# Honey bottles in car



## JWPalmer (May 1, 2017)

FrankBarbee said:


> I sell honey at work. Would they be safe in the car in the parking lot?


Sure they will be safe. Where do you park your car?


----------



## JWPalmer (May 1, 2017)

Ok, so my attempt at humor fell flat. I would not keep honey in a car. On a sunny, but not even hot day, the interior temperature can easily climb into the 130° range. Not good for the plastic jars or the raw honey you intend to sell.


----------



## FrankBarbee (Aug 20, 2016)

That is what I thought..


----------



## edzkoda (Aug 9, 2014)

JWPalmer said:


> Ok, so my attempt at humor fell flat. I would not keep honey in a car. On a sunny, but not even hot day, the interior temperature can easily climb into the 130° range. Not good for the plastic jars or the raw honey you intend to sell.


Good answer, as a matter of fact so was the first, needed a little humor


----------



## missybee (Sep 6, 2014)

I have left honey in the car, forgetting to pull it out after the market. Temp in the car who knows, but horrible hot,we were in the 90's, but the honey in the bottles was only around 120, used my instant on temperature gauge. It was in there most of the day. Packed tight into boxes. Surprised me it was that cool. 
No problem picking up the bottles, not hot enough to burn the hands.


----------



## edzkoda (Aug 9, 2014)

missybee said:


> I have left honey in the car, forgetting to pull it out after the market. Temp in the car who knows, but horrible hot,we were in the 90's, but the honey in the bottles was only around 120, used my instant on temperature gauge. It was in there most of the day. Packed tight into boxes. Surprised me it was that cool.
> No problem picking up the bottles, not hot enough to burn the hands.


Is it possible that the the fact they were packed in tight boxes somewhat insulated them?


----------



## Butler101 (May 13, 2017)

I put it in a good quality cooler and although the car is hot the jars of honey stay slightly above room temperature. I pull the cooler when I get home and set it in the house with AC. The trick is finding the right sized cooler.


----------



## missybee (Sep 6, 2014)

edzkoda said:


> Is it possible that the the fact they were packed in tight boxes somewhat insulated them?

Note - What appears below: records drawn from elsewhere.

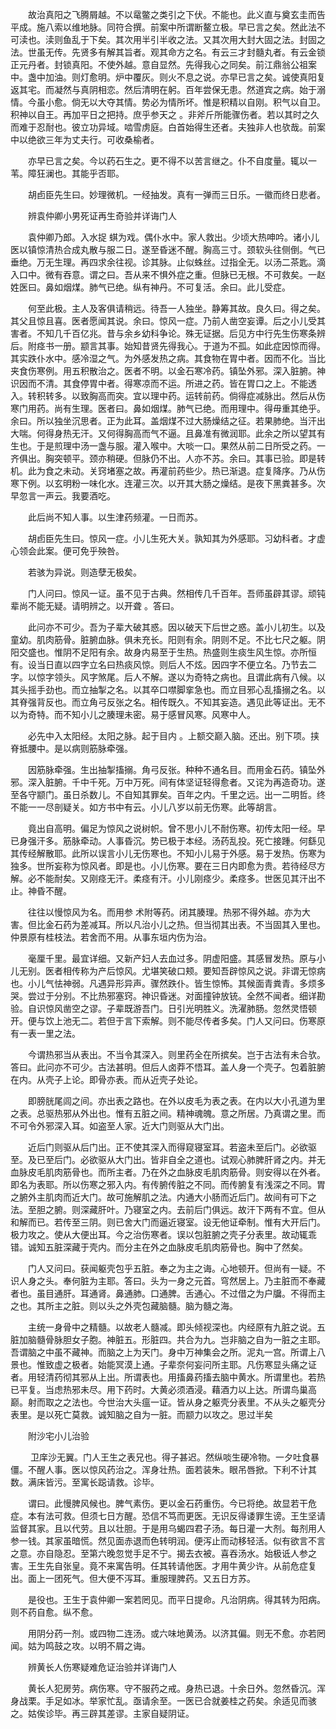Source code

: <!-- { "loadSidebar": true } -->
　　故治真阳之飞腾屑越。不以鼋鳖之类引之下伏。不能也。此义直与奠玄圭而告平成。施八索以维地脉。同符合撰。前案中所谓断鳌立极。早已言之矣。然此法不可渎也。渎则鱼乱于下矣。其次用半引半收之法。又其次用大封大固之法。封固之法。世虽无传。先贤多有解其旨者。观其命方之名。有云三才封髓丸者。有云金锁正元丹者。封锁真阳。不使外越。意自显然。先得我心之同矣。前江鼎翁公祖案中。盏中加油。则灯愈明。炉中覆灰。则火不息之说。亦早已言之矣。诚使真阳复返其宅。而凝然与真阴相恋。然后清明在躬。百年尝保无患。然道宾之病。始于溺情。今虽小愈。倘无以大夺其情。势必为情所坏。惟是积精以自刚。积气以自卫。积神以自王。再加平日之把持。庶乎参天之 。非斧斤所能骤伤者。若以其时之久而难于忍耐也。彼立功异域。啮雪虏庭。白首始得生还者。夫独非人也欤哉。前案中以绝欲三年为丈夫行。可收桑榆者。

　　亦早已言之矣。今以药石生之。更不得不以苦言继之。仆不自度量。辄以一苇。障狂澜也。其能乎否耶。

　　胡卣臣先生曰。妙理微机。一经抽发。真有一弹而三日乐。一徽而终日悲者。

　　辨袁仲卿小男死证再生奇验并详诲门人

　　袁仲卿乃郎。入水捉 蜞为戏。偶仆水中。家人救出。少顷大热呻吟。诸小儿医以镇惊清热合成丸散与服二日。遂至昏迷不醒。胸高三寸。颈软头往侧倒。气已垂绝。万无生理。再四求余往视。诊其脉。止似蛛丝。过指全无。以汤二茶匙。滴入口中。微有吞意。谓之曰。吾从来不惧外症之重。但脉已无根。不可救矣。一赵姓医曰。鼻如烟煤。肺气已绝。纵有神丹。不可复活。余曰。此儿受症。

　　何至此极。主人及客俱请稍远。待吾一人独坐。静筹其故。良久曰。得之矣。其父且惊且喜。医者愿闻其说。余曰。惊风一症。乃前人凿空妄谭。后之小儿受其害者。不知几千百亿兆。昔与余乡幼科争论。殊无证据。后见方中行先生伤寒条辨后。附痉书一册。颛言其事。始知昔贤先得我心。于道为不孤。如此症因惊而得。其实跌仆水中。感冷湿之气。为外感发热之病。其食物在胃中者。因而不化。当比夹食伤寒例。用五积散治之。医者不明。以金石寒冷药。镇坠外邪。深入脏腑。神识因而不清。其食停胃中者。得寒凉而不运。所进之药。皆在胃口之上。不能透入。转积转多。以致胸高而突。宜以理中药。运转前药。倘得症减脉出。然后从伤寒门用药。尚有生理。医者曰。鼻如烟煤。肺气已绝。而用理中。得毋重其绝乎。余曰。所以独坐沉思者。正为此耳。盖烟煤不过大肠燥结之征。若果肺绝。当汗出大喘。何得身热无汗。又何得胸高而气不逼。且鼻准有微润耶。此余之所以望其有生也。于是煎理中汤一盏与服。灌入喉中。大啖一口。果然从前二日所受之药。一齐俱出。胸突顿平。颈亦稍硬。但脉仍不出。人亦不苏。余曰。其事已验。即是转机。此为食之未动。关窍堵塞之故。再灌前药些少。热已渐退。症复降序。乃从伤寒下例。以玄明粉一味化水。连灌三次。以开其大肠之燥结。是夜下黑粪甚多。次早忽言一声云。我要酒吃。

　　此后尚不知人事。以生津药频灌。一日而苏。

　　胡卣臣先生曰。惊风一症。小儿生死大关。孰知其为外感耶。习幼科者。才虚心领会此案。便可免乎殃咎。

　　若骇为异说。则造孽无极矣。

　　门人问曰。惊风一证。虽不见于古典。然相传几千百年。吾师虽辟其谬。顽钝辈尚不能无疑。请明辨之。以开聋 。答曰。

　　此问亦不可少。吾为子辈大破其惑。因以破天下后世之惑。盖小儿初生。以及童幼。肌肉筋骨。脏腑血脉。俱未充长。阳则有余。阴则不足。不比七尺之躯。阴阳交盛也。惟阴不足阳有余。故身内易至于生热。热盛则生痰生风生惊。亦所恒有。设当日直以四字立名曰热痰风惊。则后人不炫。因四字不便立名。乃节去二字。以惊字领头。风字煞尾。后人不解。遂以为奇特之病也。且谓此病有八候。以其头摇手劲也。而立抽掣之名。以其卒口噤脚挛急也。而立目邪心乱搐搦之名。以其脊强背反也。而立角弓反张之名。相传既久。不知其妄造。遇见此等证出。无不以为奇特。而不知小儿之腠理未密。易于感冒风寒。风寒中人。

　　必先中入太阳经。太阳之脉。起于目内 。上额交巅入脑。还出。别下项。挟脊抵腰中。是以病则筋脉牵强。

　　因筋脉牵强。生出抽掣搐搦。角弓反张。种种不通名目。而用金石药。镇坠外邪。深入脏腑。千中千死。万中万死。间有体坚证轻得愈者。又诧为再造奇功。遂至各守颛门。虽日杀数儿。不自知其罪矣。百年之内。千里之远。出一二明哲。终不能一一尽剖疑关。如方书中有云。小儿八岁以前无伤寒。此等胡言。

　　竟出自高明。偏足为惊风之说树帜。曾不思小儿不耐伤寒。初传太阳一经。早已身强汗多。筋脉牵动。人事昏沉。势已极于本经。汤药乱投。死亡接踵。何繇见其传经解散耶。此所以误言小儿无伤寒也。不知小儿易于外感。易于发热。伤寒为独多。世所妄称为惊风者。即是也。小儿伤寒。要在三日内即愈为贵。若待经尽方解。必不能耐矣。又刚痉无汗。柔痉有汗。小儿刚痉少。柔痉多。世医见其汗出不止。神昏不醒。

　　往往以慢惊风为名。而用参 术附等药。闭其腠理。热邪不得外越。亦为大害。但比金石药为差减耳。所以凡治小儿之热。但当彻其出表。不当固其入里也。仲景原有桂枝法。若舍而不用。从事东垣内伤为治。

　　毫厘千里。最宜详细。又新产妇人去血过多。阴虚阳盛。其感冒发热。原与小儿无别。医者相传称为产后惊风。尤堪笑破口颊。要知吾辟惊风之说。非谓无惊病也。小儿气怯神弱。凡遇异形异声。骤然跌仆。皆生惊怖。其候面青粪青。多烦多哭。尝过于分别。不比热邪塞窍。神识昏迷。对面撞钟放铳。全然不闻者。细详勘验。自识惊风凿空之谬。子辈既游吾门。日引光明胜义。洗濯肺肠。忽然灵悟顿开。便与饮上池无二。若但于言下索解。则不能尽传者多矣。门人又问曰。伤寒原有一表一里之法。

　　今谓热邪当从表出。不当令其深入。则里药全在所摈矣。岂于古法有未合欤。答曰。此问亦不可少。古法甚明。但后人卤莽不悟耳。盖人身一个壳子。包着脏腑在内。从壳子上论。即骨亦表。而从近壳子处论。

　　即膀胱尾闾之间。亦出表之路也。在外以皮毛为表之表。在内以大小孔道为里之表。总驱热邪从外出也。惟有五脏之间。精神魂魄。意之所居。乃真谓之里。而不可令外邪深入耳。如盗至人家。近大门则驱从大门出。

　　近后门则驱从后门出。正不使其深入而得窥寝室耳。若盗未至后门。必欲驱至。及已至后门。必欲驱从大门出。皆非自全之道也。试观心肺脾肝肾之内。并无血脉皮毛肌肉筋骨也。而所主者。乃在外之血脉皮毛肌肉筋骨。则安得以在外者。即名为表耶。所以伤寒之邪入内。有传腑传脏之不同。而传腑复有浅深之不同。胃之腑外主肌肉而近大门。故可施解肌之法。内通大小肠而近后门。故间有可下之法。至胆之腑。则深藏肝叶。乃寝室之内。去前后门俱远。故汗下两有不宜。但从和解而已。若传至三阴。则已舍大门而逼近寝室。设无他证牵制。惟有大开后门。极力攻之。使从大便出耳。今之治伤寒者。误以包脏腑之壳子分表里。故动辄乖错。诚知五脏深藏于壳内。而分主在外之血脉皮毛肌肉筋骨也。胸中了然矣。

　　门人又问曰。获闻躯壳包乎五脏。奉之为主之诲。心地顿开。但尚有一疑。不识人身之头。奉何脏为主耶。答曰。头为一身之元首。穹然居上。乃主脏而不奉藏者也。虽目通肝。耳通肾。鼻通肺。口通脾。舌通心。不过借之为户牖。不得而主之也。其所主之脏。则以头之外壳包藏脑髓。脑为髓之海。

　　主统一身骨中之精髓。以故老人髓减。即头倾视深也。内经原有九脏之说。五脏加脑髓骨脉胆女子胞。神脏五。形脏四。共合为九。岂非脑之自为一脏之主耶。吾谓脑之中虽不藏神。而脑之上为天门。身中万神集会之所。泥丸一宫。所谓上八景也。惟致虚之极者。始能冥漠上通。子辈奈何妄问所主耶。凡伤寒显头痛之证者。用轻清药彻其邪从上出。所谓表也。用搐鼻药搐去脑中黄水。所谓里也。若热已平复。当虑热邪未尽。用下药时。大黄必须酒浸。藉酒力以上达。所谓鸟巢高巅。射而取之之法也。今世治大头瘟一证。皆从身之躯壳分表里。不从头之躯壳分表里。是以死亡莫救。诚知脑之自为一脏。而颛力以攻之。思过半矣

　　附沙宅小儿治验

　　 卫庠沙无翼。门人王生之表兄也。得子甚迟。然纵啖生硬冷物。一夕吐食暴僵。不醒人事。医以惊风药治之。浑身壮热。面若装朱。眼吊唇掀。下利不计其数。满床皆污。至寓长跽请救。诊毕。

　　谓曰。此慢脾风候也。脾气素伤。更以金石药重伤。今已将绝。故显若干危症。本有法可救。但须七日方醒。恐信不笃而更医。无识反得诿罪生谤。王生坚请监督其家。且以代劳。且以壮胆。于是用乌蝎四君子汤。每日灌一大剂。每剂用人参一钱。其家虽暗慌。然见面赤退而色转明润。便泻止而动移轻活。似有欲言不言之意。亦自隐忍。至第六晚忽觉手足不宁。揭去衣被。喜吞汤水。始极诋人参之害。王生先自张皇。竟不来寓告明。任其转请他医。才用牛黄少许。从前危症复出。面上一团死气。但大便不泻耳。重服理脾药。又五日方苏。

　　是役也。王生于袁仲卿一案若罔见。而平日提命。凡治阴病。得其转为阳病。则不药自愈。纵不愈。

　　用阴分药一剂。或四物二连汤。或六味地黄汤。以济其偏。则无不愈。亦若罔闻。姑为鸣鼓之攻。以明不屑之诲。

　　辨黄长人伤寒疑难危证治验并详诲门人

　　黄长人犯房劳。病伤寒。守不服药之戒。身热已退。十余日外。忽然昏沉。浑身战栗。手足如冰。举家忙乱。亟请余至。一医已合就姜桂之药矣。余适见而骇之。姑俟诊毕。再三辟其差谬。主家自疑阴证。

Maybe, it was the normal boxes the plastic bottles come in. The lids were all open. Just each box full of bottles. If the honey was over 115 I would think that you would feel a burning pain. I had no problem handling the bottles, even the metal lids on a few glass bottles. It just felt warm. And it was a all day sunny day. I remembered them around 430p or so. The market was the evening before, night temps were sitting in the mid 70ish


----------



## missybee (Sep 6, 2014)

After the above discussion, I decided to do a quick check. 

I did a test today, one 2 lb plastic jar placed in the car this am, outside temperature got to 88f, full sun. The inside of the car was reading over 140f.

The honey around 10am was 99f, around noon it was 105f, around 4pm it was 115, that was as high as it went. The bottle was in the back of my car and I know the sun also hit it. 

I was using my instant on thermometer also cross tested with a glass thermometer.


----------



## Alex Madsen (Aug 26, 2018)

You can keep the honey in a lunch cooler. It will have enough thermal mass to stay close to room temperature.


----------



## GregB (Dec 26, 2017)

I would not actually worry of the honey heat "spoiling" in a car.
At least it should be qualified and conditional.

Honey (as liquid) has enough thermal capacity; it will take LONG time before it will gain the same temperature as the air around it (air is much weaker heat conductor then water, to compare).
For sure not quickly (several hours in direct sun).

Even more sure not to worry if you do some simple steps to insulate the honey (a couple of blankets on the top; a cardboard box; a foam box/cooler).
If you can park in shade or under cover, even less of an issue.

I kept honey supers (under a blanket) in full sun for better extraction and did not loose sleep.
Not a problem.


----------